Task instructions:
Look through the listing below for the line containing "Facebook: https://www.facebook.com/BezPlanu.tv". Copy it and each line after it up to and including the line containing "(match_value), or null.", exactly, leaving out pictures.

____________

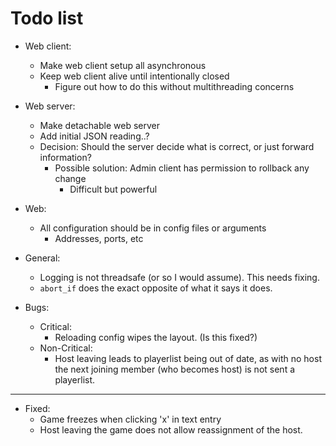 # Todo list

- Web client:
    - Make web client setup all asynchronous
    - Keep web client alive until intentionally closed
        - Figure out how to do this without multithreading concerns
- Web server:
    - Make detachable web server
    - Add initial JSON reading..?
    - Decision: Should the server decide what is correct, or just forward information?
        - Possible solution: Admin client has permission to rollback any change
            - Difficult but powerful
- Web:
    - All configuration should be in config files or arguments
        - Addresses, ports, etc

- General:
    - Logging is not threadsafe (or so I would assume). This needs fixing.
    - `abort_if` does the exact opposite of what it says it does.

- Bugs:
    - Critical:
        - Reloading config wipes the layout. (Is this fixed?)
    - Non-Critical:
        - Host leaving leads to playerlist being out of date, as with no host the next
            joining member (who becomes host) is not sent a playerlist.

---

- Fixed:
    - Game freezes when clicking 'x' in text entry
    - Host leaving the game does not allow reassignment of the host.

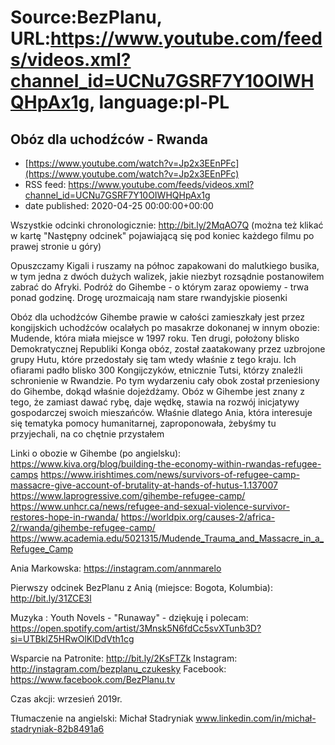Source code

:# Source:BezPlanu, URL:https://www.youtube.com/feeds/videos.xml?channel_id=UCNu7GSRF7Y10OIWHQHpAx1g, language:pl-PL

## Obóz dla uchodźców - Rwanda
 - [https://www.youtube.com/watch?v=Jp2x3EEnPFc](https://www.youtube.com/watch?v=Jp2x3EEnPFc)
 - RSS feed: https://www.youtube.com/feeds/videos.xml?channel_id=UCNu7GSRF7Y10OIWHQHpAx1g
 - date published: 2020-04-25 00:00:00+00:00

Wszystkie odcinki chronologicznie: http://bit.ly/2MqAO7Q
(można też klikać w kartę "Następny odcinek" pojawiającą się pod koniec każdego filmu po prawej stronie u góry) 

Opuszczamy Kigali i ruszamy na północ zapakowani do malutkiego busika, w tym jedna z dwóch dużych walizek, jakie niezbyt rozsądnie postanowiłem zabrać do Afryki. Podróż do Gihembe - o którym zaraz opowiemy - trwa ponad godzinę. Drogę urozmaicają nam stare rwandyjskie piosenki

Obóz dla uchodźców Gihembe prawie w całości zamieszkały jest przez kongijskich uchodźców ocalałych po masakrze dokonanej  w innym  obozie:  Mudende, która miała miejsce w 1997 roku. Ten drugi, położony blisko Demokratycznej Republiki Konga obóz, został zaatakowany przez uzbrojone grupy Hutu, które przedostały się tam wtedy właśnie z tego kraju. Ich ofiarami padło blisko 300 Kongijczyków, etnicznie Tutsi, którzy znaleźli schronienie w Rwandzie. Po tym wydarzeniu cały obok został przeniesiony do Gihembe, dokąd właśnie dojeżdżamy. Obóz w Gihembe jest znany z tego, że zamiast dawać rybę, daje wędkę, stawia na rozwój inicjatywy gospodarczej swoich mieszańców. Właśnie dlatego Ania, która interesuje się tematyka pomocy humanitarnej, zaproponowała, żebyśmy tu przyjechali, na co chętnie przystałem

Linki o obozie w Gihembe (po angielsku):
https://www.kiva.org/blog/building-the-economy-within-rwandas-refugee-camps
https://www.irishtimes.com/news/survivors-of-refugee-camp-massacre-give-account-of-brutality-at-hands-of-hutus-1.137007
https://www.laprogressive.com/gihembe-refugee-camp/
https://www.unhcr.ca/news/refugee-and-sexual-violence-survivor-restores-hope-in-rwanda/
https://worldpix.org/causes-2/africa-2/rwanda/gihembe-refugee-camp/
https://www.academia.edu/5021315/Mudende_Trauma_and_Massacre_in_a_Refugee_Camp

Ania Markowska:
https://instagram.com/annmarelo

Pierwszy odcinek BezPlanu z Anią (miejsce: Bogota, Kolumbia):
http://bit.ly/31ZCE3l

Muzyka : Youth Novels - "Runaway" - dziękuję i polecam:
https://open.spotify.com/artist/3Mnsk5N6fdCc5svXTunb3D?si=UTBklZ5HRwOlKlDdVth1cg

Wsparcie na Patronite: http://bit.ly/2KsFTZk 
Instagram: http://instagram.com/bezplanu_czukesky 
Facebook: https://www.facebook.com/BezPlanu.tv 

Czas akcji: wrzesień 2019r.

Tłumaczenie na angielski: Michał Stadryniak
www.linkedin.com/in/michał-stadryniak-82b8491a6

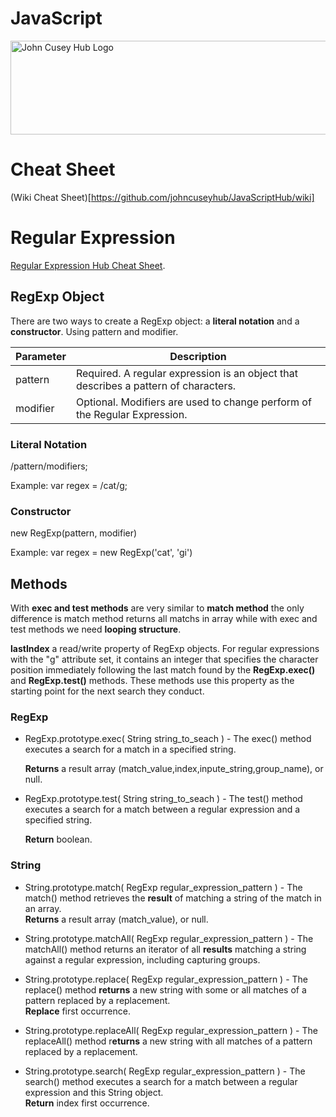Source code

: # JavaScript

<img src="https://github.com/johncuseyhub/GettingStarted/blob/main/HubBanner.png" alt="John Cusey Hub Logo" height="150" width="1000">


# Cheat Sheet

(Wiki Cheat Sheet)[https://github.com/johncuseyhub/JavaScriptHub/wiki]

# Regular Expression     

[Regular Expression Hub Cheat Sheet](https://github.com/johncuseyhub/RegularExpressionHub).   

## RegExp Object
There are two ways to create a RegExp object: a **literal notation** and a **constructor**. Using pattern and modifier.

| Parameter     | Description |
| ----------- | ----------- |
|pattern   | Required. A regular expression is an object that describes a pattern of characters.     |
|modifier   | Optional. Modifiers are used to change perform of the Regular Expression. |

### Literal Notation
/pattern/modifiers;     

Example: var regex = /cat/g;


### Constructor      
new RegExp(pattern, modifier)

Example: var regex = new RegExp('cat', 'gi')

## Methods
With **exec and test methods** are very similar to **match method** the only difference is match method returns all matchs in array while with exec and test methods we need **looping structure**.         
 
 
**lastIndex** a read/write property of RegExp objects. For regular expressions with the "g" attribute set, it contains an integer that specifies the character position immediately following the last match found by the **RegExp.exec()** and **RegExp.test()** methods. These methods use this property as the starting point for the next search they conduct.      

### RegExp
* RegExp.prototype.exec( String string_to_seach ) - The exec() method executes a search for a match in a specified string.  
       
  **Returns** a result array (match_value,index,inpute_string,group_name), or null.           
* RegExp.prototype.test( String string_to_seach ) - The test() method executes a search for a match between a regular expression and a specified string. 
         
  **Return** boolean.    

### String
* String.prototype.match( RegExp regular_expression_pattern ) - The match() method retrieves the **result**  of matching a string of the match in an array.          
  **Returns** a result array (match_value), or null.
  
* String.prototype.matchAll( RegExp regular_expression_pattern ) - The matchAll() method returns an iterator of all **results** matching a string against a regular expression, including capturing groups.  
    
* String.prototype.replace( RegExp regular_expression_pattern ) - The replace() method **returns** a new string with some or all matches of a pattern replaced by a replacement.        
**Replace** first occurrence.   
* String.prototype.replaceAll( RegExp regular_expression_pattern ) - The replaceAll() method r**eturns** a new string with all matches of a pattern replaced by a replacement.      
* String.prototype.search( RegExp regular_expression_pattern ) - The search() method executes a search for a match between a regular expression and this String object.       
  **Return** index first occurrence. 
 
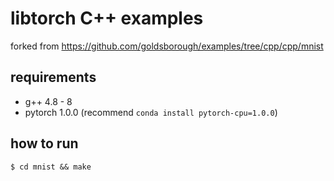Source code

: # libtorch C++ examples

forked from https://github.com/goldsborough/examples/tree/cpp/cpp/mnist

## requirements

- g++ 4.8 - 8
- pytorch 1.0.0 (recommend `conda install pytorch-cpu=1.0.0`)

## how to run

`$ cd mnist && make`

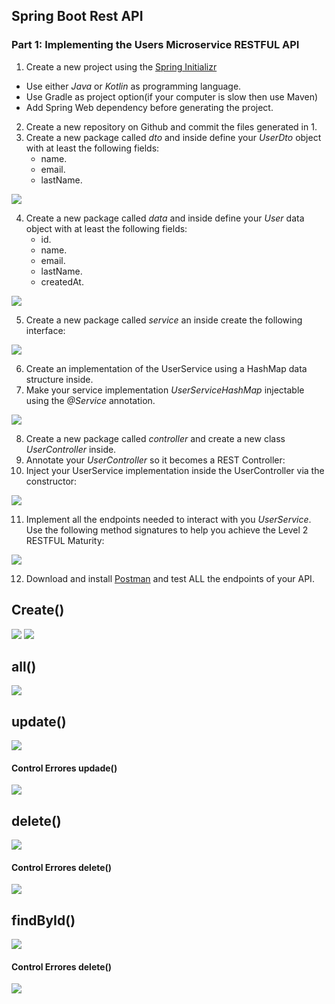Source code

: ## Spring Boot Rest API


### Part 1: Implementing the Users Microservice RESTFUL API

1. Create a new project using the [Spring Initializr](https://start.spring.io/)
  * Use either *Java* or *Kotlin* as programming language.
  * Use Gradle as project option(if your computer is slow then use  Maven)
  * Add Spring Web dependency before generating the project.
2. Create a new repository on Github and commit the files generated in 1.
3. Create a new package called *dto* and inside define your *UserDto* object with at least the following fields:
    * name.
    * email.
    * lastName.
    
![](img/postman1.JPG)

4. Create a new package called *data* and inside define your *User* data object with at least the following fields:
    * id.
    * name.
    * email.
    * lastName.
    * createdAt.

![](img/postman2.JPG)

5. Create a new package called *service* an inside create the following interface:

![](img/postman3.JPG)


6. Create an implementation of the UserService using a HashMap data structure inside.
7. Make your service implementation *UserServiceHashMap* injectable using the *@Service* annotation.

![](img/postman4.JPG)


8. Create a new package called *controller* and create a new class *UserController* inside.
9. Annotate your *UserController* so it becomes a REST Controller:
10. Inject your UserService implementation inside the UserController via the constructor:

![](img/postman5.JPG)

11. Implement all the endpoints needed to interact with you *UserService*. Use the following method signatures to help you achieve the Level 2 RESTFUL Maturity:

![](img/postman6.JPG)

12. Download and install [Postman](https://www.postman.com/) and test ALL the endpoints of your API.

## Create()

![](img/postman7.JPG)     ![](img/postman8.JPG)

## all()

![](img/postman9.JPG)

## update()

![](img/postman10.JPG)

#### Control Errores updade()

![](img/postman11.JPG)

## delete()

![](img/postman12.JPG)

#### Control Errores delete() 

![](img/postman15.JPG)

## findById()

![](img/postman14.JPG)

#### Control Errores delete() 

![](img/postman13.JPG)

____________

Exercise solution:
Facebook: https://www.facebook.com/BezPlanu.tv 

Czas akcji: wrzesień 2019r.

Tłumaczenie na angielski: Michał Stadryniak
www.linkedin.com/in/michał-stadryniak-82b8491a6

Source code

: # JavaScript

<img src="https://github.com/johncuseyhub/GettingStarted/blob/main/HubBanner.png" alt="John Cusey Hub Logo" height="150" width="1000">


# Cheat Sheet

(Wiki Cheat Sheet)[https://github.com/johncuseyhub/JavaScriptHub/wiki]

# Regular Expression     

[Regular Expression Hub Cheat Sheet](https://github.com/johncuseyhub/RegularExpressionHub).   

## RegExp Object
There are two ways to create a RegExp object: a **literal notation** and a **constructor**. Using pattern and modifier.

| Parameter     | Description |
| ----------- | ----------- |
|pattern   | Required. A regular expression is an object that describes a pattern of characters.     |
|modifier   | Optional. Modifiers are used to change perform of the Regular Expression. |

### Literal Notation
/pattern/modifiers;     

Example: var regex = /cat/g;


### Constructor      
new RegExp(pattern, modifier)

Example: var regex = new RegExp('cat', 'gi')

## Methods
With **exec and test methods** are very similar to **match method** the only difference is match method returns all matchs in array while with exec and test methods we need **looping structure**.         
 
 
**lastIndex** a read/write property of RegExp objects. For regular expressions with the "g" attribute set, it contains an integer that specifies the character position immediately following the last match found by the **RegExp.exec()** and **RegExp.test()** methods. These methods use this property as the starting point for the next search they conduct.      

### RegExp
* RegExp.prototype.exec( String string_to_seach ) - The exec() method executes a search for a match in a specified string.  
       
  **Returns** a result array (match_value,index,inpute_string,group_name), or null.           
* RegExp.prototype.test( String string_to_seach ) - The test() method executes a search for a match between a regular expression and a specified string. 
         
  **Return** boolean.    

### String
* String.prototype.match( RegExp regular_expression_pattern ) - The match() method retrieves the **result**  of matching a string of the match in an array.          
  **Returns** a result array (match_value), or null.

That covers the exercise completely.